Even as a 20-track double album, this is one of the most cohesive and engaging hip-hop debuts you’ll hear. Against dank, ambitious production overseen by storied beat-smith No I.D., the Long Beach rapper documents a life spent learning the power of fear in a gang quarter with vivid wordplay and uncompromising imagery. “Jump Off the Roof”’s paranoid gospel and the woozy soul thump of “C.N.B.” embody a thrilling opus that values darkness and anxiety over radio-baiting hooks.

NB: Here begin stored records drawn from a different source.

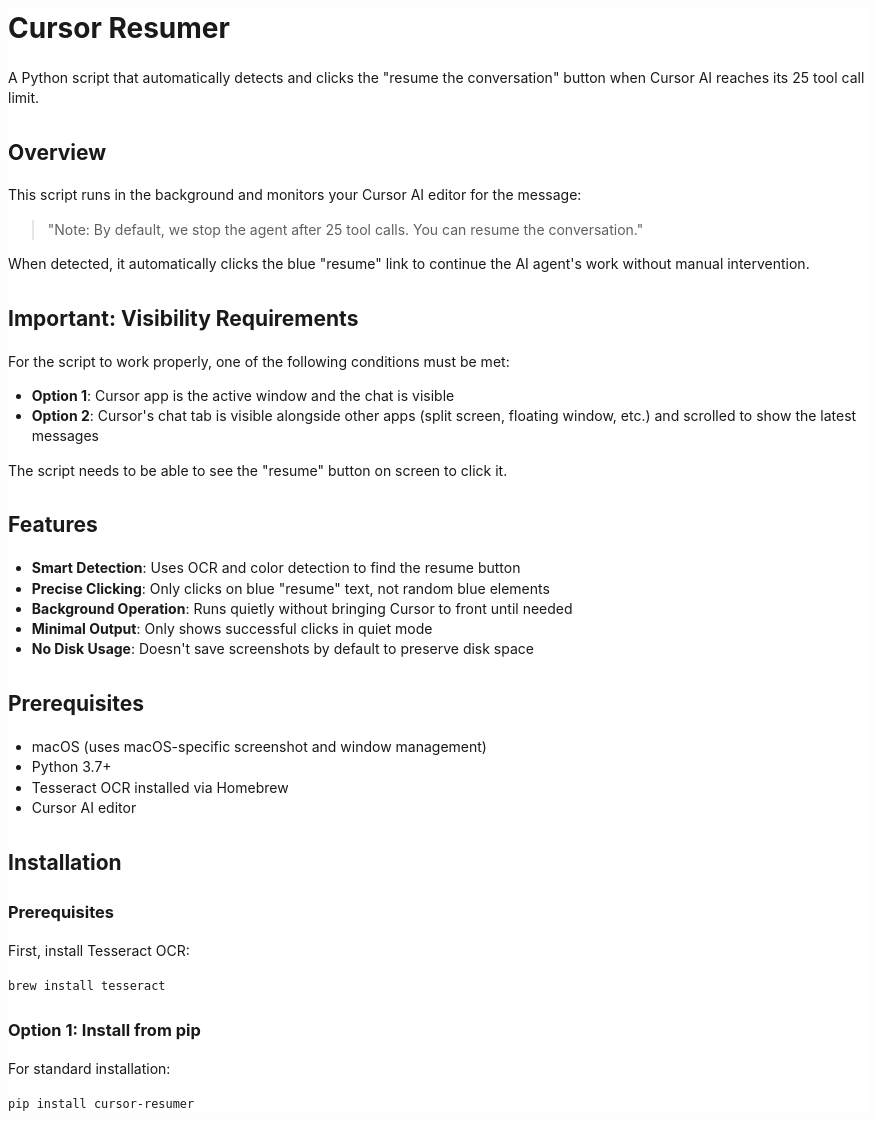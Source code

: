 # Cursor Resumer

A Python script that automatically detects and clicks the "resume the conversation" button when Cursor AI reaches its 25 tool call limit.

## Overview

This script runs in the background and monitors your Cursor AI editor for the message:
> "Note: By default, we stop the agent after 25 tool calls. You can resume the conversation."

When detected, it automatically clicks the blue "resume" link to continue the AI agent's work without manual intervention.

## Important: Visibility Requirements

For the script to work properly, one of the following conditions must be met:
- **Option 1**: Cursor app is the active window and the chat is visible
- **Option 2**: Cursor's chat tab is visible alongside other apps (split screen, floating window, etc.) and scrolled to show the latest messages

The script needs to be able to see the "resume" button on screen to click it.

## Features

- **Smart Detection**: Uses OCR and color detection to find the resume button
- **Precise Clicking**: Only clicks on blue "resume" text, not random blue elements
- **Background Operation**: Runs quietly without bringing Cursor to front until needed
- **Minimal Output**: Only shows successful clicks in quiet mode
- **No Disk Usage**: Doesn't save screenshots by default to preserve disk space

## Prerequisites

- macOS (uses macOS-specific screenshot and window management)
- Python 3.7+
- Tesseract OCR installed via Homebrew
- Cursor AI editor

## Installation

### Prerequisites

First, install Tesseract OCR:
```bash
brew install tesseract
```

### Option 1: Install from pip

For standard installation:
```bash
pip install cursor-resumer
```
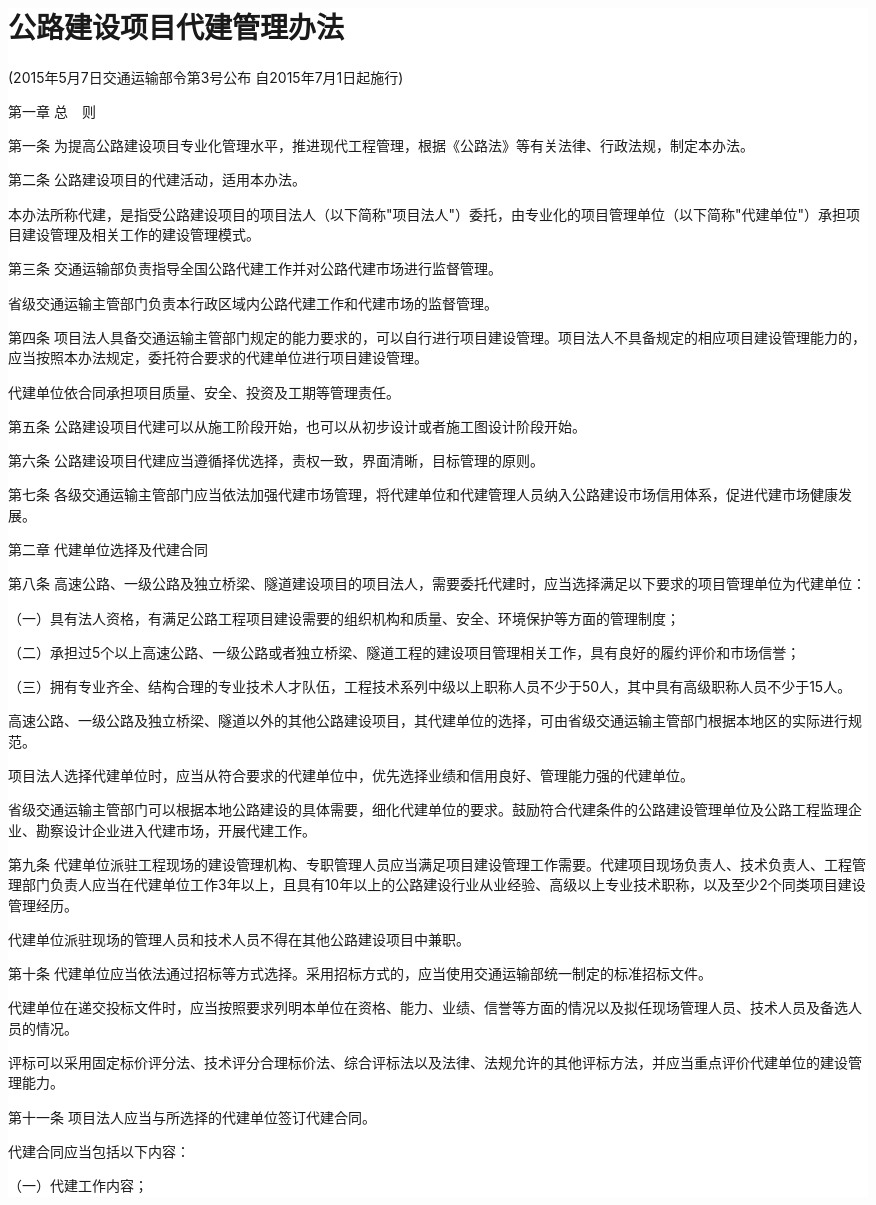 # 公路建设项目代建管理办法

(2015年5月7日交通运输部令第3号公布 自2015年7月1日起施行)



第一章 总  则



第一条 为提高公路建设项目专业化管理水平，推进现代工程管理，根据《公路法》等有关法律、行政法规，制定本办法。

第二条 公路建设项目的代建活动，适用本办法。

本办法所称代建，是指受公路建设项目的项目法人（以下简称"项目法人"）委托，由专业化的项目管理单位（以下简称"代建单位"）承担项目建设管理及相关工作的建设管理模式。

第三条 交通运输部负责指导全国公路代建工作并对公路代建市场进行监督管理。

省级交通运输主管部门负责本行政区域内公路代建工作和代建市场的监督管理。

第四条 项目法人具备交通运输主管部门规定的能力要求的，可以自行进行项目建设管理。项目法人不具备规定的相应项目建设管理能力的，应当按照本办法规定，委托符合要求的代建单位进行项目建设管理。

代建单位依合同承担项目质量、安全、投资及工期等管理责任。

第五条 公路建设项目代建可以从施工阶段开始，也可以从初步设计或者施工图设计阶段开始。

第六条 公路建设项目代建应当遵循择优选择，责权一致，界面清晰，目标管理的原则。

第七条 各级交通运输主管部门应当依法加强代建市场管理，将代建单位和代建管理人员纳入公路建设市场信用体系，促进代建市场健康发展。



第二章 代建单位选择及代建合同



第八条 高速公路、一级公路及独立桥梁、隧道建设项目的项目法人，需要委托代建时，应当选择满足以下要求的项目管理单位为代建单位：

（一）具有法人资格，有满足公路工程项目建设需要的组织机构和质量、安全、环境保护等方面的管理制度；

（二）承担过5个以上高速公路、一级公路或者独立桥梁、隧道工程的建设项目管理相关工作，具有良好的履约评价和市场信誉；

（三）拥有专业齐全、结构合理的专业技术人才队伍，工程技术系列中级以上职称人员不少于50人，其中具有高级职称人员不少于15人。

高速公路、一级公路及独立桥梁、隧道以外的其他公路建设项目，其代建单位的选择，可由省级交通运输主管部门根据本地区的实际进行规范。

项目法人选择代建单位时，应当从符合要求的代建单位中，优先选择业绩和信用良好、管理能力强的代建单位。

省级交通运输主管部门可以根据本地公路建设的具体需要，细化代建单位的要求。鼓励符合代建条件的公路建设管理单位及公路工程监理企业、勘察设计企业进入代建市场，开展代建工作。

第九条 代建单位派驻工程现场的建设管理机构、专职管理人员应当满足项目建设管理工作需要。代建项目现场负责人、技术负责人、工程管理部门负责人应当在代建单位工作3年以上，且具有10年以上的公路建设行业从业经验、高级以上专业技术职称，以及至少2个同类项目建设管理经历。

代建单位派驻现场的管理人员和技术人员不得在其他公路建设项目中兼职。

第十条 代建单位应当依法通过招标等方式选择。采用招标方式的，应当使用交通运输部统一制定的标准招标文件。

代建单位在递交投标文件时，应当按照要求列明本单位在资格、能力、业绩、信誉等方面的情况以及拟任现场管理人员、技术人员及备选人员的情况。

评标可以采用固定标价评分法、技术评分合理标价法、综合评标法以及法律、法规允许的其他评标方法，并应当重点评价代建单位的建设管理能力。

第十一条 项目法人应当与所选择的代建单位签订代建合同。

代建合同应当包括以下内容：

（一）代建工作内容；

Following his scintillating debut under the Father John Misty moniker—2012’s *Fear Fun*—journeyman singer/songwriter Josh Tillman delivers his most inspired and candid album yet. Filled with gorgeous melodies and grandiose production, *I Love You, Honeybear* finds Tillman applying his immense lyrical gifts to questions of love and intimacy. “Chateau Lobby 4 (In C for Two Virgins)” is a radiant folk tune, burnished by gilded string arrangements and mariachi horn flourishes. Elsewhere, Tillman pushes his remarkable singing voice to new heights on the album’s powerful centerpiece, “When You’re Smiling and Astride Me,” a soulful serenade of epic proportions. “I’d never try to change you,” he sings, clearly moved. “As if I could, and if I were to, what’s the part that I’d miss most?”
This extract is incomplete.